- [Your task]: All lines below containing the string "DOMNamespaces" are to be copied.

- [Exercise data]:
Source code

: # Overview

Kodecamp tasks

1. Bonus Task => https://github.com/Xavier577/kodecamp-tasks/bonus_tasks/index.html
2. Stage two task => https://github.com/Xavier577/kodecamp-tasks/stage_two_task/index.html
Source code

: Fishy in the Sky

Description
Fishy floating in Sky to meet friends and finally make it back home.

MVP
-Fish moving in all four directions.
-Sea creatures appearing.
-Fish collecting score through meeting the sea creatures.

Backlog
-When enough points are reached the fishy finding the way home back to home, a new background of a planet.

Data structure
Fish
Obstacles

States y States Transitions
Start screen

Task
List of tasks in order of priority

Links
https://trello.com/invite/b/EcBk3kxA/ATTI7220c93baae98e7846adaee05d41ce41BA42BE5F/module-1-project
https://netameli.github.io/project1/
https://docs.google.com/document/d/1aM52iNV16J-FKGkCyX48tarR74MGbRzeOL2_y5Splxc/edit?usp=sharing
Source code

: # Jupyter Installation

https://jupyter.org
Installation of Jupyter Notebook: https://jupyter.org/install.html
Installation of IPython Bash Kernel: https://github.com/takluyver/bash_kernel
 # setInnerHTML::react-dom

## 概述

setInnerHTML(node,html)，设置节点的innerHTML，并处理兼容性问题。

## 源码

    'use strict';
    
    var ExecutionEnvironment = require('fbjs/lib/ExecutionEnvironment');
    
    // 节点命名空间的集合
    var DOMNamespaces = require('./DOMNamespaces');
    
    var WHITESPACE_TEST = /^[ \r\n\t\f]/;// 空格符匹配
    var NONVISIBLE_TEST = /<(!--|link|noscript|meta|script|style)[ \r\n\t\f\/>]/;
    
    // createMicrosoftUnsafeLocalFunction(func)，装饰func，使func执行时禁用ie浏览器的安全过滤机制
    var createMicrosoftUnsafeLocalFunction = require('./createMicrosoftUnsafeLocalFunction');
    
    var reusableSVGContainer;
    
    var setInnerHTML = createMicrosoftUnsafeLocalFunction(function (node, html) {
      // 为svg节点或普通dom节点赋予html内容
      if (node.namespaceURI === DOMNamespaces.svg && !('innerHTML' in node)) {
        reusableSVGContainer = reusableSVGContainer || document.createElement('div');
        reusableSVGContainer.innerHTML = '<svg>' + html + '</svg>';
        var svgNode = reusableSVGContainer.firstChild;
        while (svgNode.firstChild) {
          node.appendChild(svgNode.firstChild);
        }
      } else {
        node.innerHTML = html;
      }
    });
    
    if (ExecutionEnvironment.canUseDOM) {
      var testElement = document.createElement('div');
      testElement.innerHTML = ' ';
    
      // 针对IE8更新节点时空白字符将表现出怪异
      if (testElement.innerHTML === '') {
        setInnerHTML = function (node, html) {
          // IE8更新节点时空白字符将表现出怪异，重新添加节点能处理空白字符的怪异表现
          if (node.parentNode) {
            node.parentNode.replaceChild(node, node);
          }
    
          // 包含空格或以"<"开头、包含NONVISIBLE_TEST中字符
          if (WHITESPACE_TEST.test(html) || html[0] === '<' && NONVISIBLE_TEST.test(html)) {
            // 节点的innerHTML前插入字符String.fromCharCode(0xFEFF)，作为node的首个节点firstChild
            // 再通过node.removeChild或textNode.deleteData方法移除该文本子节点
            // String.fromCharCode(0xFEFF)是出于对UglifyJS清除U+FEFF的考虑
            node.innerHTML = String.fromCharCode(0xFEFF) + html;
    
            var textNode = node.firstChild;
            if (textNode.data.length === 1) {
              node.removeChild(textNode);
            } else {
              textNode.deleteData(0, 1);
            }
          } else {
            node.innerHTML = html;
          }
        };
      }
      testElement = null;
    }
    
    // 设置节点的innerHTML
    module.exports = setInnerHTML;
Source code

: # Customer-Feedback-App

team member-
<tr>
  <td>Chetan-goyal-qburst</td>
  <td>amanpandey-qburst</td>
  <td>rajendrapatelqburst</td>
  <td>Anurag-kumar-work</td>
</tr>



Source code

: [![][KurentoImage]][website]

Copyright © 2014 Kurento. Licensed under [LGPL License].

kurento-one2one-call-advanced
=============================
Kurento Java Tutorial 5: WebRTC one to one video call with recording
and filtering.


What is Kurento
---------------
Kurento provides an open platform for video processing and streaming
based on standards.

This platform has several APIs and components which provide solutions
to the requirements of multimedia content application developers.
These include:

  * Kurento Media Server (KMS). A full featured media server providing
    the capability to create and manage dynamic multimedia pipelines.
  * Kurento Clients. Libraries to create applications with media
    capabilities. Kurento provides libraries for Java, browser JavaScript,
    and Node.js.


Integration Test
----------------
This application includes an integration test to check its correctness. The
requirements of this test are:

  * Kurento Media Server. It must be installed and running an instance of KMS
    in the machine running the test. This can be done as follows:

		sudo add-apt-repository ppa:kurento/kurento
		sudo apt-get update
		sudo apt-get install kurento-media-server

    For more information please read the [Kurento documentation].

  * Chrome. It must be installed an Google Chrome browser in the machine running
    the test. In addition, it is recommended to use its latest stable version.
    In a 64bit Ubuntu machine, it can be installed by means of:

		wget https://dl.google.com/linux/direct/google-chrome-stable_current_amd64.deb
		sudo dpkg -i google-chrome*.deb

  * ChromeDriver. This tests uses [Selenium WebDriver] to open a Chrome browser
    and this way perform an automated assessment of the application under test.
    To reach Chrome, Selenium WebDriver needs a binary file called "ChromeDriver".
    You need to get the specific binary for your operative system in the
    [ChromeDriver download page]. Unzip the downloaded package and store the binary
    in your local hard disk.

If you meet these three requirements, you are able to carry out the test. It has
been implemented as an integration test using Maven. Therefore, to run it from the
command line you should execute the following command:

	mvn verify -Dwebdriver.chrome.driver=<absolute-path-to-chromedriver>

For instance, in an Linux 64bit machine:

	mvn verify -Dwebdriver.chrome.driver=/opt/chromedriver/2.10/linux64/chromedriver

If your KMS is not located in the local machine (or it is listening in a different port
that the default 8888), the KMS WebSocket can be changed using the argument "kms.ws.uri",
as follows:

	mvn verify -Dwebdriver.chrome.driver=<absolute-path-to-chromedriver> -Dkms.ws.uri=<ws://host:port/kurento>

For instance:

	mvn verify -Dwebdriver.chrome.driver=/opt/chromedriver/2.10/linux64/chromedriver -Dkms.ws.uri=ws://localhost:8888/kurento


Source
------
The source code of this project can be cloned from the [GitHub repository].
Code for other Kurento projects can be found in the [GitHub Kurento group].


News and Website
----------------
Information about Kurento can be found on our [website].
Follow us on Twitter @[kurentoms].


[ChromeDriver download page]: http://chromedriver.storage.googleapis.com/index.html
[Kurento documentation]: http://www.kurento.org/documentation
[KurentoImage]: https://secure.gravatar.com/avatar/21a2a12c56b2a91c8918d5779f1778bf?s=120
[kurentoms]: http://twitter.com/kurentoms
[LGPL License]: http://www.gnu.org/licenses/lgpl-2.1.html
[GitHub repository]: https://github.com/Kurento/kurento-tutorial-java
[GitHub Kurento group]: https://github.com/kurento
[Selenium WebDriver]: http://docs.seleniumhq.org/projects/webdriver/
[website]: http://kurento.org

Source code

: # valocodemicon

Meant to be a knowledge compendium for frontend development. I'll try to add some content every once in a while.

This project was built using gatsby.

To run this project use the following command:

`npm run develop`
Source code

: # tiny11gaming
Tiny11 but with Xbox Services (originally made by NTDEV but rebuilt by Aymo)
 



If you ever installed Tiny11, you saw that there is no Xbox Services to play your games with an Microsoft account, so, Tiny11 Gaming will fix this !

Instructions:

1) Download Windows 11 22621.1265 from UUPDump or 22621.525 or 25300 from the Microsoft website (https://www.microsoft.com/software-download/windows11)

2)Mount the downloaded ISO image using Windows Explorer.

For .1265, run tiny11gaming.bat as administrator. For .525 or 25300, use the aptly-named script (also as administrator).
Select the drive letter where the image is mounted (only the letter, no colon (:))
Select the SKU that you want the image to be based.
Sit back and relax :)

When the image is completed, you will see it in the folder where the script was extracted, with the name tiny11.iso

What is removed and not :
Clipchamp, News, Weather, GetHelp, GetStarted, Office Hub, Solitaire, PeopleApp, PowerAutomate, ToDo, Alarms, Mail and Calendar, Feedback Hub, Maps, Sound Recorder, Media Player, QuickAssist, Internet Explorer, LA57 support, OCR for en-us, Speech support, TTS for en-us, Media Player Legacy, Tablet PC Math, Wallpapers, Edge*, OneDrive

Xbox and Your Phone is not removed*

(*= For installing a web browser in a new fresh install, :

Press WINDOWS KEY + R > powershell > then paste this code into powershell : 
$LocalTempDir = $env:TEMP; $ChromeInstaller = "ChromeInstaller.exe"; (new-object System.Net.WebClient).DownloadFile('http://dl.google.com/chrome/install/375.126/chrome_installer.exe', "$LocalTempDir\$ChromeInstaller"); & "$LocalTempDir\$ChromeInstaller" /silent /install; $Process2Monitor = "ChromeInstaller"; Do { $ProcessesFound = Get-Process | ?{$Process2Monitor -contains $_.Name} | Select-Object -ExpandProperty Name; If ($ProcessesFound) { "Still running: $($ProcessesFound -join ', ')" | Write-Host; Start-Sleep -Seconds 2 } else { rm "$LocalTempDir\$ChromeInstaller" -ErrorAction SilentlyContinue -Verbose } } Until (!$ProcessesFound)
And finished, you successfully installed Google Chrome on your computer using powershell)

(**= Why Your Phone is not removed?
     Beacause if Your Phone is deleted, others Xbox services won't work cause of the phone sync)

- [Solution for this task]:
    var DOMNamespaces = require('./DOMNamespaces');
      if (node.namespaceURI === DOMNamespaces.svg && !('innerHTML' in node)) {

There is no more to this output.